**Input**:
------------------------------------------------------------------------
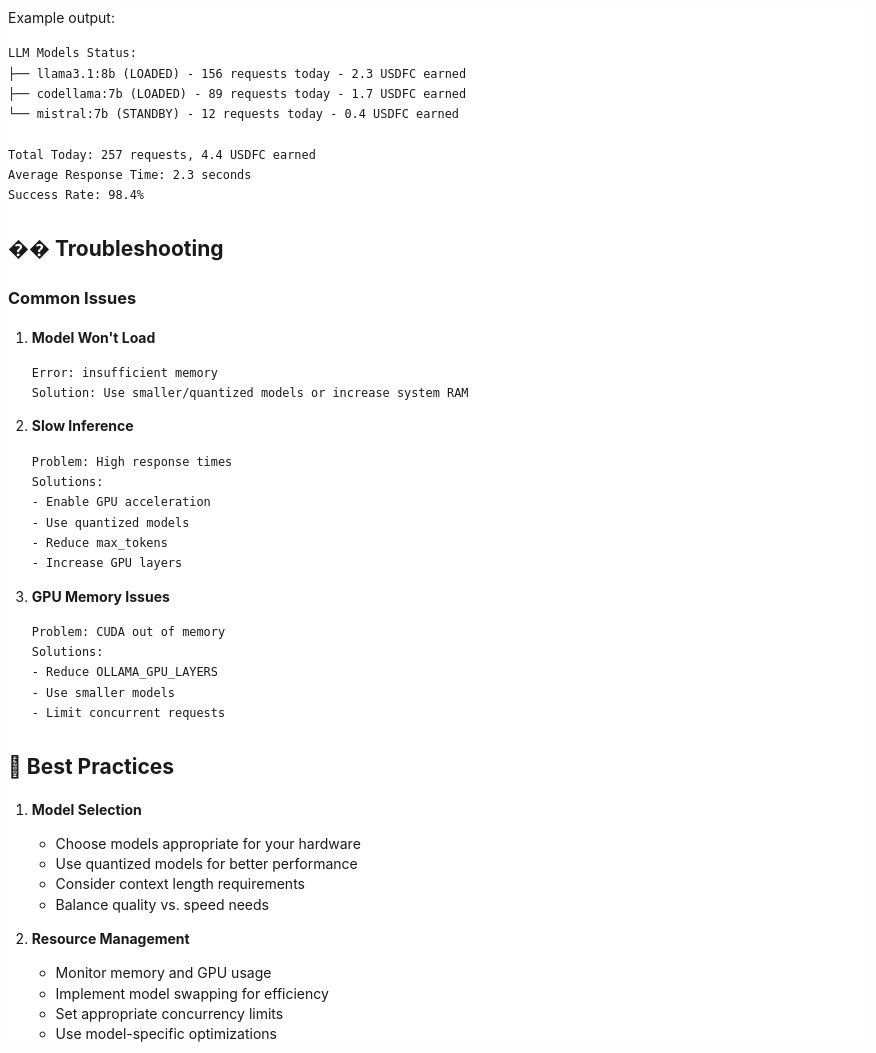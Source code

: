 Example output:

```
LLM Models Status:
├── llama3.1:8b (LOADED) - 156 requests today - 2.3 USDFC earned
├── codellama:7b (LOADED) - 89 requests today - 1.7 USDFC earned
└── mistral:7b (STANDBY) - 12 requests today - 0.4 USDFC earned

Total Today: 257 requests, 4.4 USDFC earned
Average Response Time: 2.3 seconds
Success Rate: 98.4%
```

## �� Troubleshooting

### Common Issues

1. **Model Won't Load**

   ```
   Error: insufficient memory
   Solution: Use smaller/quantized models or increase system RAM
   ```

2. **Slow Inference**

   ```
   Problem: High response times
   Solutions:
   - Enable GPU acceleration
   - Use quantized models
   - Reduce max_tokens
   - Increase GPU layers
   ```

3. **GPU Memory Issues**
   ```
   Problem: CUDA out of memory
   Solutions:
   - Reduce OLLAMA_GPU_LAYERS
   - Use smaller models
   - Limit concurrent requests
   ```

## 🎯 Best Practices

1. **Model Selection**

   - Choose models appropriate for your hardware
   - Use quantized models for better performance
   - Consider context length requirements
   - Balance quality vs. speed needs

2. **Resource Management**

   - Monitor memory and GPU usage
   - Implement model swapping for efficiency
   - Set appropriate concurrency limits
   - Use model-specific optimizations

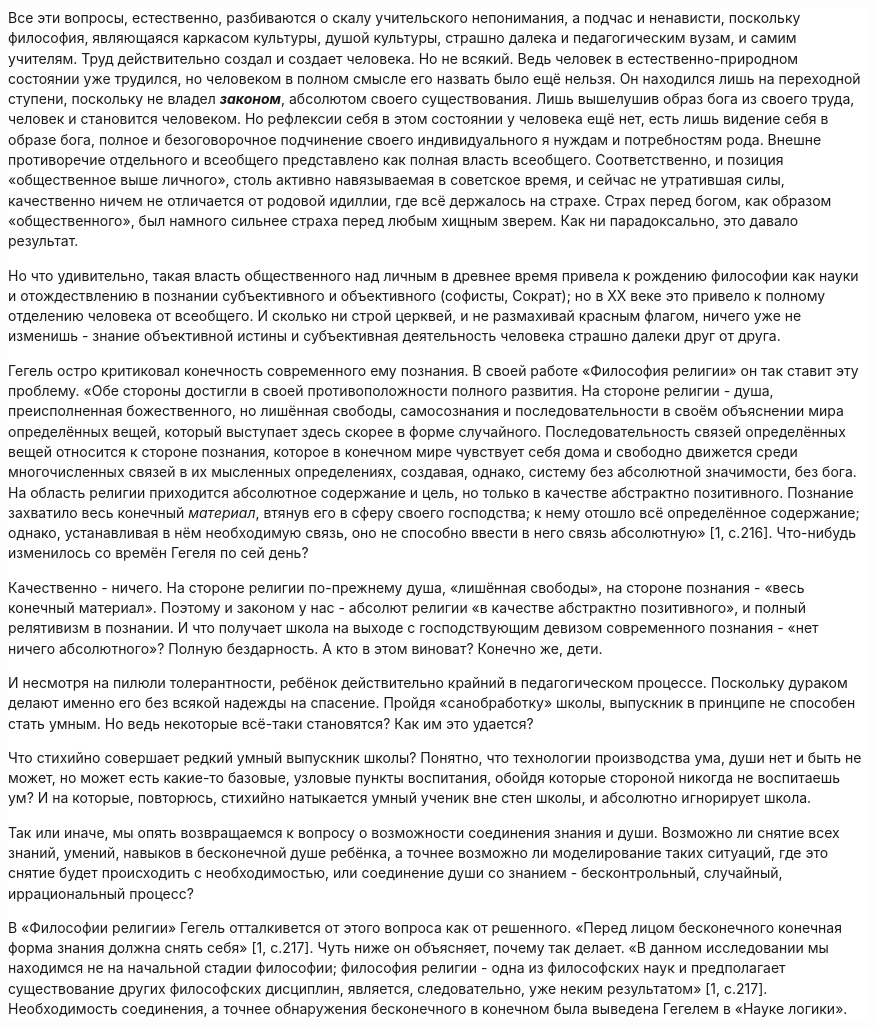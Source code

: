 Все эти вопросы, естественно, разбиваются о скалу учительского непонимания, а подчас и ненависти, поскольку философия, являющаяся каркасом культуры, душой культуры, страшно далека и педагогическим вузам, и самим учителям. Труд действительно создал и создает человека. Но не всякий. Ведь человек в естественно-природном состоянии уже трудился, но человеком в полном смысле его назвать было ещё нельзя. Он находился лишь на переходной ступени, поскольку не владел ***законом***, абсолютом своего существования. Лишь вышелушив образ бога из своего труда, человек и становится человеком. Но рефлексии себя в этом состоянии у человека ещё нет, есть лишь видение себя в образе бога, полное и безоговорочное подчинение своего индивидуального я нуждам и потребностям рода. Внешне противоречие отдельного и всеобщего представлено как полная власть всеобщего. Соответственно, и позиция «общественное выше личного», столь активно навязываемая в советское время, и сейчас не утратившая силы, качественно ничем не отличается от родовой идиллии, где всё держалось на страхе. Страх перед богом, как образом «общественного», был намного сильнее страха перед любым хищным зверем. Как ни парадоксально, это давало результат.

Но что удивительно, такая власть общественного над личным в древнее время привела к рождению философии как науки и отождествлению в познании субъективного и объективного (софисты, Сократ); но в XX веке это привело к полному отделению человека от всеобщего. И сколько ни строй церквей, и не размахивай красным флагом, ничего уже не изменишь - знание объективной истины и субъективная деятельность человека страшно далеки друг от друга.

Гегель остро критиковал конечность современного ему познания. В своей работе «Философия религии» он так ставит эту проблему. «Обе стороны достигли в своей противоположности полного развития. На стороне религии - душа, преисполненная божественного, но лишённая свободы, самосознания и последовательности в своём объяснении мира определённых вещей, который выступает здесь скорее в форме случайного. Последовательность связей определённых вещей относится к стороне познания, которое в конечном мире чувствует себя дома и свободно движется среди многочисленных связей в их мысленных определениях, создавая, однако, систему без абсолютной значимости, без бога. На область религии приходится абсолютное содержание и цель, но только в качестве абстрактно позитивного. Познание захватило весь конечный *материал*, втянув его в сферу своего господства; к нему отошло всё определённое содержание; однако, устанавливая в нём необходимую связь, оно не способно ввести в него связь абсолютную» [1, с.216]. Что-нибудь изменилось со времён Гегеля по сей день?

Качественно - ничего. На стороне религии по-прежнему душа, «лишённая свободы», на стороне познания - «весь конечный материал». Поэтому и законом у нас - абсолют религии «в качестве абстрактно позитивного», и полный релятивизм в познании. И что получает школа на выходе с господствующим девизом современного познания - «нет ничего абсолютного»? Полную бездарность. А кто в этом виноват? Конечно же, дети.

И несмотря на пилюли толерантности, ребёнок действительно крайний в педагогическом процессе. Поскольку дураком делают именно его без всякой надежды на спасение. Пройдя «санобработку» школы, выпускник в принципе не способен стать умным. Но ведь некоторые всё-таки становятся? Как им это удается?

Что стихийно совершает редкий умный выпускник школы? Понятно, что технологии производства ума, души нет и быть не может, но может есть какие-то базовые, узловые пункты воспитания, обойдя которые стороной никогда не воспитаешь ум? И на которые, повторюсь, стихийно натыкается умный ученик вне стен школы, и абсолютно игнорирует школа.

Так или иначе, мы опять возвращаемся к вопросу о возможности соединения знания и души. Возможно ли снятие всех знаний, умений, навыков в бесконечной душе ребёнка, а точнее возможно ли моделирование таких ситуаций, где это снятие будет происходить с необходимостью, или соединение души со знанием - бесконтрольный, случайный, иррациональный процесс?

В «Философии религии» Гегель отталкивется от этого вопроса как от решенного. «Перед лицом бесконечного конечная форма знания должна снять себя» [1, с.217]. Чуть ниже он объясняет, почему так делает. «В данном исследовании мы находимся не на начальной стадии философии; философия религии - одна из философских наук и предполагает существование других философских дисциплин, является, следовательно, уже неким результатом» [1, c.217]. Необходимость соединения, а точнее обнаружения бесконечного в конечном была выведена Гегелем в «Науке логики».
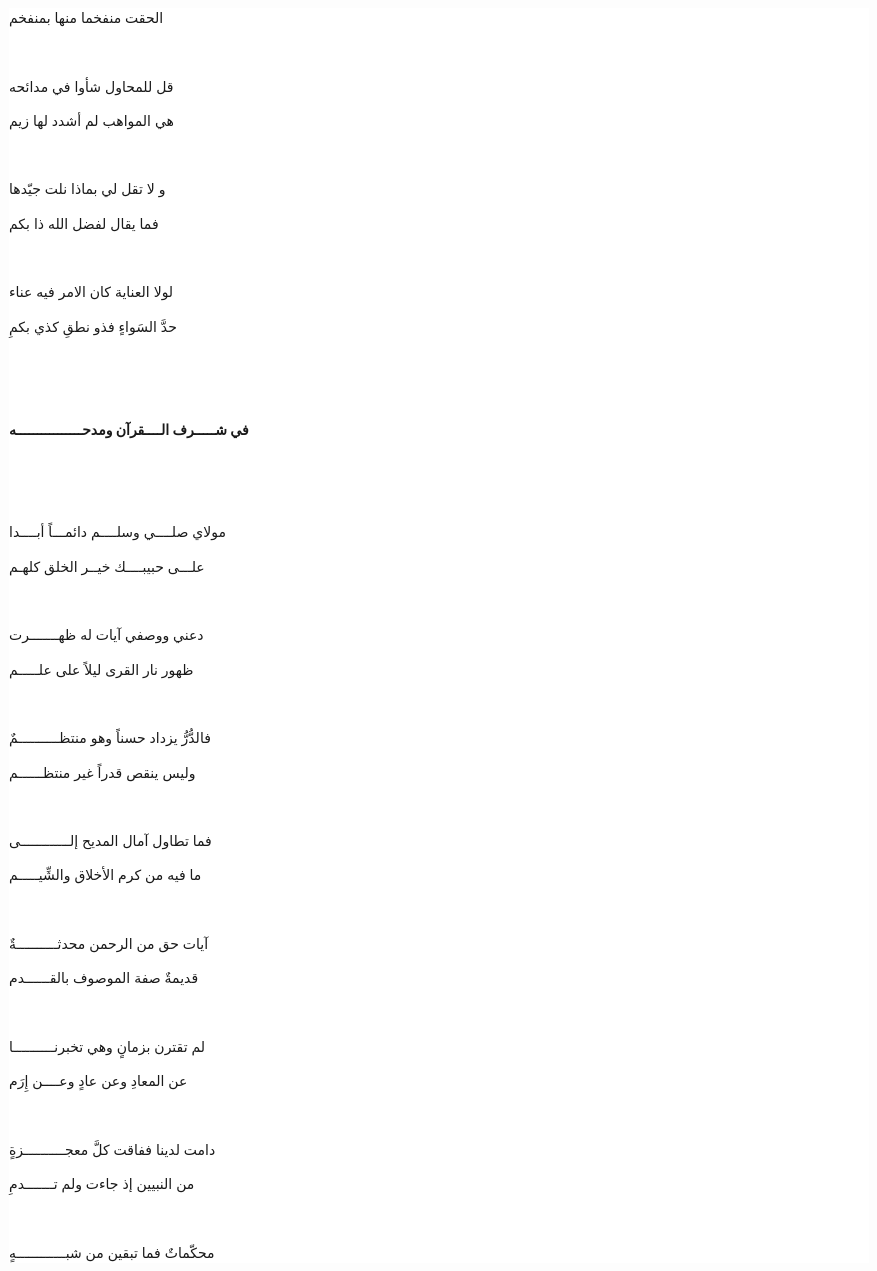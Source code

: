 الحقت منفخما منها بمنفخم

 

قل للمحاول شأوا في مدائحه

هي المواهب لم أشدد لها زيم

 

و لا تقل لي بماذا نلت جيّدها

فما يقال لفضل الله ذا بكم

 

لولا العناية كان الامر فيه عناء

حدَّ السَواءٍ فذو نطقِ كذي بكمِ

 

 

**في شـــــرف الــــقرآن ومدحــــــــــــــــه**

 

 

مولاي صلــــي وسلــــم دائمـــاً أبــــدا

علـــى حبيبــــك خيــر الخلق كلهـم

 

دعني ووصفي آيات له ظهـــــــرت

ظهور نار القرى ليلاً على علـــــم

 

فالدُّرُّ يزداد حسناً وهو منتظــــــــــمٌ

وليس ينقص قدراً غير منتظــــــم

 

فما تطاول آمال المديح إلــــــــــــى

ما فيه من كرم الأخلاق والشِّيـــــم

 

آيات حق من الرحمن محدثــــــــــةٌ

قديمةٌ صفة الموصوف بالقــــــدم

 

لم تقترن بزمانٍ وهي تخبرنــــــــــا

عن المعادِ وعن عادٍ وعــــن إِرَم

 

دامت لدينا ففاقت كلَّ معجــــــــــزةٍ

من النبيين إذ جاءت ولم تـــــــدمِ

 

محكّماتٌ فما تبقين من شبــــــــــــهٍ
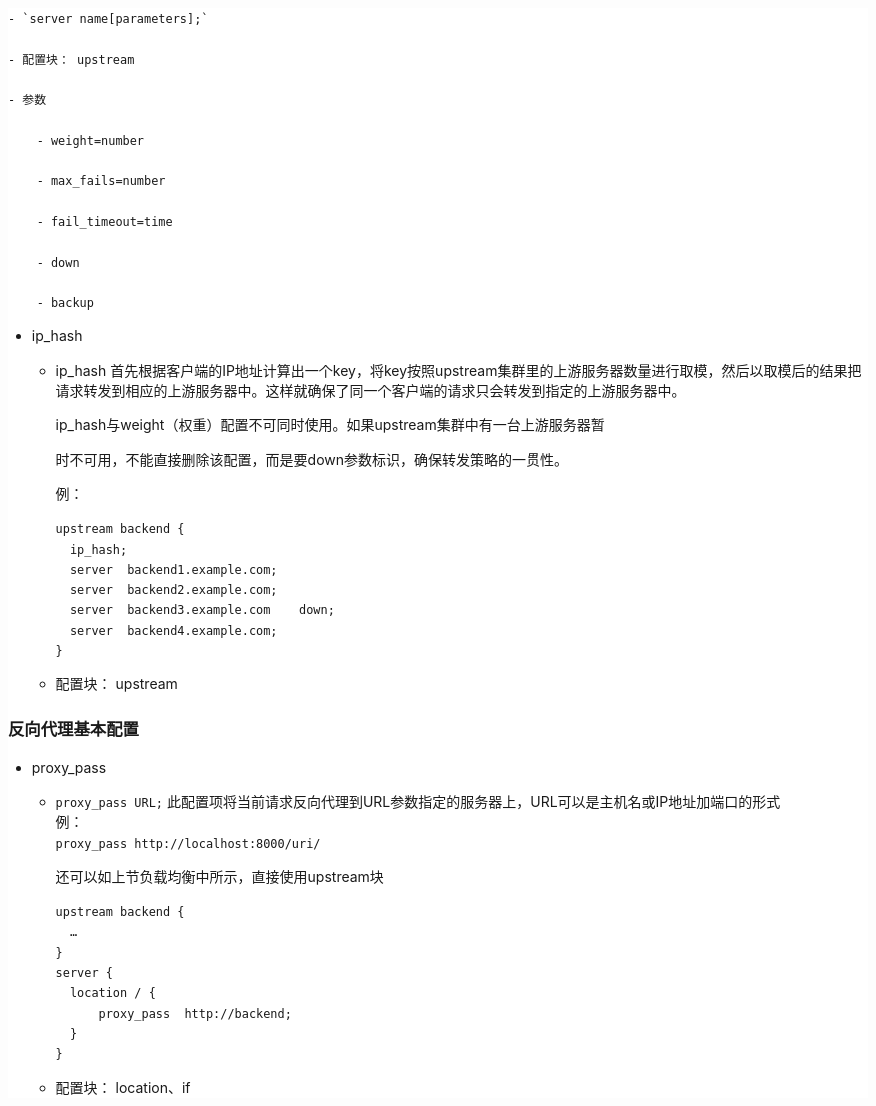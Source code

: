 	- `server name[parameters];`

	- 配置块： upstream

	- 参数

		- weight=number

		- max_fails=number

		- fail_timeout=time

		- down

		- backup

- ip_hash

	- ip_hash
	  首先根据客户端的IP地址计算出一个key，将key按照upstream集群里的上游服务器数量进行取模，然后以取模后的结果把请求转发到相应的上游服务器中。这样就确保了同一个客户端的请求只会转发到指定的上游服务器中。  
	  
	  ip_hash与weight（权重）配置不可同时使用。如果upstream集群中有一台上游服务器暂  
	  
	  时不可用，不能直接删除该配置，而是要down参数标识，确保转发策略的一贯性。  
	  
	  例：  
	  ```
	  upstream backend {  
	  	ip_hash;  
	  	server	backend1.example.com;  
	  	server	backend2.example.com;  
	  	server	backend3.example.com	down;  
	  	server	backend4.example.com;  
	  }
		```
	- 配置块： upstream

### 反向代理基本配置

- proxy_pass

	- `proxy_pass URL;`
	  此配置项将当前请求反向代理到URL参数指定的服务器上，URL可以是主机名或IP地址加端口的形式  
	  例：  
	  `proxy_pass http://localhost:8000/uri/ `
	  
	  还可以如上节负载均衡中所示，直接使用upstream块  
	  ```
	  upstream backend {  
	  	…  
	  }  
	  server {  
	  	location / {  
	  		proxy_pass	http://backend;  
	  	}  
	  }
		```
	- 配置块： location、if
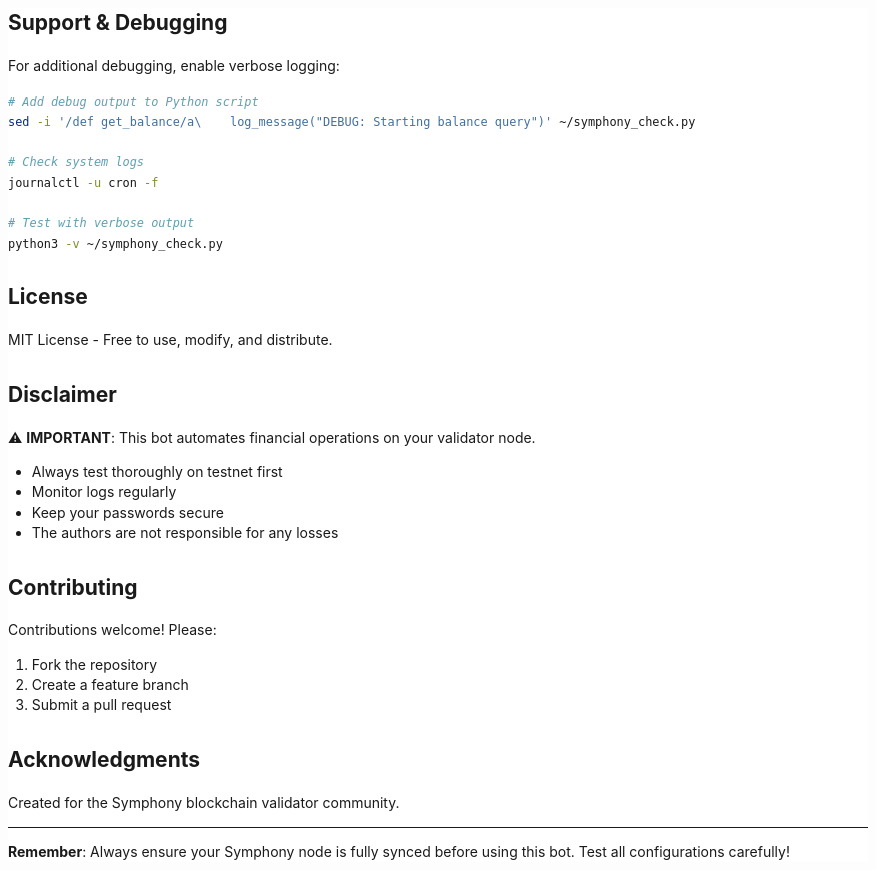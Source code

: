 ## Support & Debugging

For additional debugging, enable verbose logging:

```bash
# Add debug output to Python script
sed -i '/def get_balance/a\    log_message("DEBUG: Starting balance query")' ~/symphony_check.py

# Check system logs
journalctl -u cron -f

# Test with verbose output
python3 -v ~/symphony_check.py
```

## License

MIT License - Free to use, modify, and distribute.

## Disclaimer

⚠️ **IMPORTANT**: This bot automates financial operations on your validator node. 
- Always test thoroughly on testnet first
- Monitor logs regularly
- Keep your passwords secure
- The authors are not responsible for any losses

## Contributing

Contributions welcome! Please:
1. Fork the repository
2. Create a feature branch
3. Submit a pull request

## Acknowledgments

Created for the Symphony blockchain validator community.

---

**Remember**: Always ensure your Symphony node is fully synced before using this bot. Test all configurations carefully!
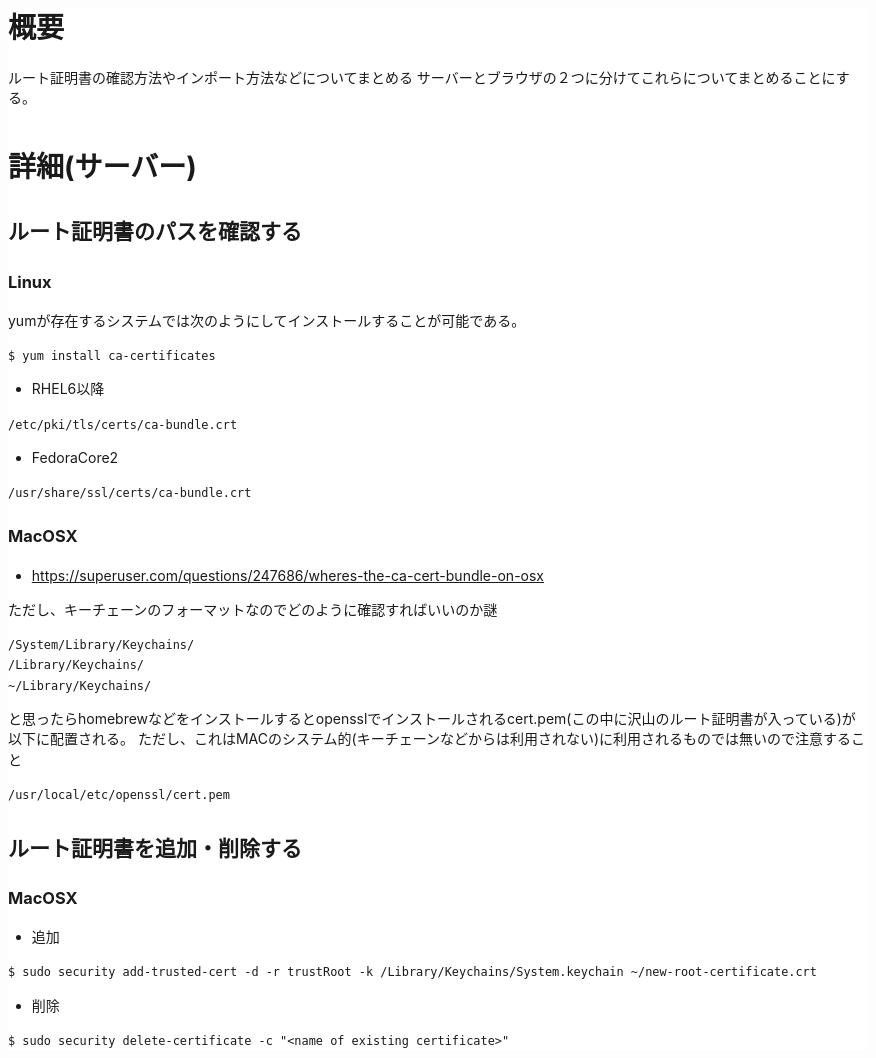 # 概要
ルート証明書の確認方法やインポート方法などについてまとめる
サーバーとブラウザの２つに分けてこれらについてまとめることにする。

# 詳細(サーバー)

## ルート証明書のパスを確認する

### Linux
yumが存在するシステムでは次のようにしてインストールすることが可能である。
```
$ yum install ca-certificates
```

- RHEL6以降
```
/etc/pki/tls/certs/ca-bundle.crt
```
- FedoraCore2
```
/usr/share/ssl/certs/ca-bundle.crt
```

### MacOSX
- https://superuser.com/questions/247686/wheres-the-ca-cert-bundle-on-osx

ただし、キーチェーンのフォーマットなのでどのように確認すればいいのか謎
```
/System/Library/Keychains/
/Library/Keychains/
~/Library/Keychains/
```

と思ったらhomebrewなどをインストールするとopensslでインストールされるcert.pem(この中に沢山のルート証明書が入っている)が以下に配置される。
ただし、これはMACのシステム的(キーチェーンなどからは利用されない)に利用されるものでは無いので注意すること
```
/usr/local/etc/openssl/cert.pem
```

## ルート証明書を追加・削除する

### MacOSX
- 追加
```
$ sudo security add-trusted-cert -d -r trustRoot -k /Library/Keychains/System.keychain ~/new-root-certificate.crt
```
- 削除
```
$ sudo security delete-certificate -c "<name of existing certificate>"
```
------------------------------------------------------------------------
**Your assignment**: Which lines run from the one containing "ルート証明書の確認方法やインポート方法などについてまとめる" through the end of the material? Output them exactly.

**Response to this task**:
ルート証明書の確認方法やインポート方法などについてまとめる
サーバーとブラウザの２つに分けてこれらについてまとめることにする。

# 詳細(サーバー)

## ルート証明書のパスを確認する

### Linux
yumが存在するシステムでは次のようにしてインストールすることが可能である。
```
$ yum install ca-certificates
```

- RHEL6以降
```
/etc/pki/tls/certs/ca-bundle.crt
```
- FedoraCore2
```
/usr/share/ssl/certs/ca-bundle.crt
```

### MacOSX
- https://superuser.com/questions/247686/wheres-the-ca-cert-bundle-on-osx

ただし、キーチェーンのフォーマットなのでどのように確認すればいいのか謎
```
/System/Library/Keychains/
/Library/Keychains/
~/Library/Keychains/
```

と思ったらhomebrewなどをインストールするとopensslでインストールされるcert.pem(この中に沢山のルート証明書が入っている)が以下に配置される。
ただし、これはMACのシステム的(キーチェーンなどからは利用されない)に利用されるものでは無いので注意すること
```
/usr/local/etc/openssl/cert.pem
```

## ルート証明書を追加・削除する

### MacOSX
- 追加
```
$ sudo security add-trusted-cert -d -r trustRoot -k /Library/Keychains/System.keychain ~/new-root-certificate.crt
```
- 削除
```
$ sudo security delete-certificate -c "<name of existing certificate>"
```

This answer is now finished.